Lenders must assess affordability for interest-only loans on a capital repayment basis unless the borrower has a credible repayment plan in place.

The final mortgage market review rules, published last week, emphasises that ultimate responsibility for repaying the capital at the end of the term remains with the customer, not the lender.

In the feedback to its last consultation paper in December, the regulator says some firms were concerned that the act of assessing borrowers’ repayment strategy could cause customers not to recognise that the principal responsibility for repaying the mortgage remained with the borrower.

Firms were concerned that by checking the repayment strategy it could be seen by the customer as advice, or be seen as giving the customer an assurance that the repayment strategy will perform as expected.

The FSA says it does not expect firms to “predict what will happen in the future”, and just wants them to assess, so far as they is reasonably able to at the time of underwriting, that the repayment strategy has the potential to repay the capital.
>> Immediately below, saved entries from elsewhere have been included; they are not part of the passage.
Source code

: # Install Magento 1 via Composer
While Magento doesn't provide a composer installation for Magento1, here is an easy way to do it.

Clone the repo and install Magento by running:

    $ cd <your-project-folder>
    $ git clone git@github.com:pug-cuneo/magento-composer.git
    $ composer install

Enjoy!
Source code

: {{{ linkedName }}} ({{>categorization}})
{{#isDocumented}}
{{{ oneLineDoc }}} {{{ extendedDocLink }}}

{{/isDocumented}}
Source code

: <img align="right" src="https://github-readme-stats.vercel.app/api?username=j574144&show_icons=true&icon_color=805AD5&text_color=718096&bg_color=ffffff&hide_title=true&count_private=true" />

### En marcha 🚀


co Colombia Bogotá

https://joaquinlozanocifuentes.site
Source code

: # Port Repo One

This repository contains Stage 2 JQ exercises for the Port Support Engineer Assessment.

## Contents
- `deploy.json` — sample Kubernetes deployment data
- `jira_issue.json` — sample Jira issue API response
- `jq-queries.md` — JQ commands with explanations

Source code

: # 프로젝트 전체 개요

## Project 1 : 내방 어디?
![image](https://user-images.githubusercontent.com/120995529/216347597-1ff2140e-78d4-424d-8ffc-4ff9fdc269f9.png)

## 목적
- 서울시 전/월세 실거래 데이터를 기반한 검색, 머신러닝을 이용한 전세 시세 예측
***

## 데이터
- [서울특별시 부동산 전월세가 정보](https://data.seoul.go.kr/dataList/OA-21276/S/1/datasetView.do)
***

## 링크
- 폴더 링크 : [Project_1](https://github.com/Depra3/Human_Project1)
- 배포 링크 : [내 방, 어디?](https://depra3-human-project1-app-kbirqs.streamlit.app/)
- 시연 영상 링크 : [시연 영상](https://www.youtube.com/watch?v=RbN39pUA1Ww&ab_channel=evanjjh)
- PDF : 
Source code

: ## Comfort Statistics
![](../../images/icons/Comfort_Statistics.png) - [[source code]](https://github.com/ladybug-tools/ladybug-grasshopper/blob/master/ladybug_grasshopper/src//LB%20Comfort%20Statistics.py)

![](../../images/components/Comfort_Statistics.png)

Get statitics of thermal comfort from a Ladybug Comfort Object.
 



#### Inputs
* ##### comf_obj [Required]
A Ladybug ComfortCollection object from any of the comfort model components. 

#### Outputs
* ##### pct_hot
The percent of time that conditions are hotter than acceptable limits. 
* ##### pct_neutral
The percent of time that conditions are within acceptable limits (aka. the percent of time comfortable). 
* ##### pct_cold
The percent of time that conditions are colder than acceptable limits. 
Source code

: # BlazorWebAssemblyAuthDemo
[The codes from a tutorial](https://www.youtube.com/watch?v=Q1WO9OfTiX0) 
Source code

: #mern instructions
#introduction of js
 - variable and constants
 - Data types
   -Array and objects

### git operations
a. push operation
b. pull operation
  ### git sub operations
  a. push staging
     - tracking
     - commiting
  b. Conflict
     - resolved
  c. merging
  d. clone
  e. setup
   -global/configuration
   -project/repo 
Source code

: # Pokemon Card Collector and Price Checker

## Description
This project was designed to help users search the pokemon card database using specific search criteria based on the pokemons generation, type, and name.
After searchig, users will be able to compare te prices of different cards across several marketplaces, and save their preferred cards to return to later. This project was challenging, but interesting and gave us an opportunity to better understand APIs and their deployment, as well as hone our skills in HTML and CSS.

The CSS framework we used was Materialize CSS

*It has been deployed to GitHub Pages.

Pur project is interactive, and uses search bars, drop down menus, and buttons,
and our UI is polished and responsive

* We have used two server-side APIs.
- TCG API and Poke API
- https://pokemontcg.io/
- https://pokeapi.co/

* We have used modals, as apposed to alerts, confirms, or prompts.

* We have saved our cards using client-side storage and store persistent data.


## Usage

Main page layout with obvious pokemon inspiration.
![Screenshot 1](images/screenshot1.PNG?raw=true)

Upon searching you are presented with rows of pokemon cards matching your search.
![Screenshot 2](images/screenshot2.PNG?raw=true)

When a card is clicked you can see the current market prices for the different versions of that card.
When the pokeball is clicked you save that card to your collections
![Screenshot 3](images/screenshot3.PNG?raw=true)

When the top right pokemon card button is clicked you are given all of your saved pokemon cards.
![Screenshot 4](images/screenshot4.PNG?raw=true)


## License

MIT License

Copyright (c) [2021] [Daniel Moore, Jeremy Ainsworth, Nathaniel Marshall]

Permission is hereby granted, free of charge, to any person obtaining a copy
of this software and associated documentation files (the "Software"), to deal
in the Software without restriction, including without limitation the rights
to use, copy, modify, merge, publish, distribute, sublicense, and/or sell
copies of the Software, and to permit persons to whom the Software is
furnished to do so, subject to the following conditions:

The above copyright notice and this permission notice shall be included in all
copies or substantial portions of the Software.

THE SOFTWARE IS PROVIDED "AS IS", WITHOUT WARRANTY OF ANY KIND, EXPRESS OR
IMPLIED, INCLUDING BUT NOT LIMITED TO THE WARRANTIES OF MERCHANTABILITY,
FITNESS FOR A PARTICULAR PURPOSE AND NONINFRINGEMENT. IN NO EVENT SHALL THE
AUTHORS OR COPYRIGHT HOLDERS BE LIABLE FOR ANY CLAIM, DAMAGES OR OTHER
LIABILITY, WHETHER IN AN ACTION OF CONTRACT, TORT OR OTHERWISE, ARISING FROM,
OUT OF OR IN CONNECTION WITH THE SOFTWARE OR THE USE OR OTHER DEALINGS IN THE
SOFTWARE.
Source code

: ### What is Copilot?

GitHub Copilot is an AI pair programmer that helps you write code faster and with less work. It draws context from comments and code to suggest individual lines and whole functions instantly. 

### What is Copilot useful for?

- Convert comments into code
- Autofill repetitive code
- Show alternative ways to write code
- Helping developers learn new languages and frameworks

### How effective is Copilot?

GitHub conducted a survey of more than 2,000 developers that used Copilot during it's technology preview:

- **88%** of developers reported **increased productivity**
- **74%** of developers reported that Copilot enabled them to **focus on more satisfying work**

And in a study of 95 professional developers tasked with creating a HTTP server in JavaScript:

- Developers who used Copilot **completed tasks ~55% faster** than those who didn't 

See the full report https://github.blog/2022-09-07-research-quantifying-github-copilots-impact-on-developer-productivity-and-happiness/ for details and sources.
The FSA says: “Responsibility for repaying the capital at the end of the term remains with the customer, in line with the terms of the mortgage contract.”

Chadney Bulgin mortgages partner Jonathan Clark says: “It is right to calculate interest-only on a capital repayment basis because it provides a safety net.”

The FSA is aiming to publish a thematic review early next year on the issues faced by existing interest-only borrowers who are unable to repay the remaining capital at the end of the mortgage term.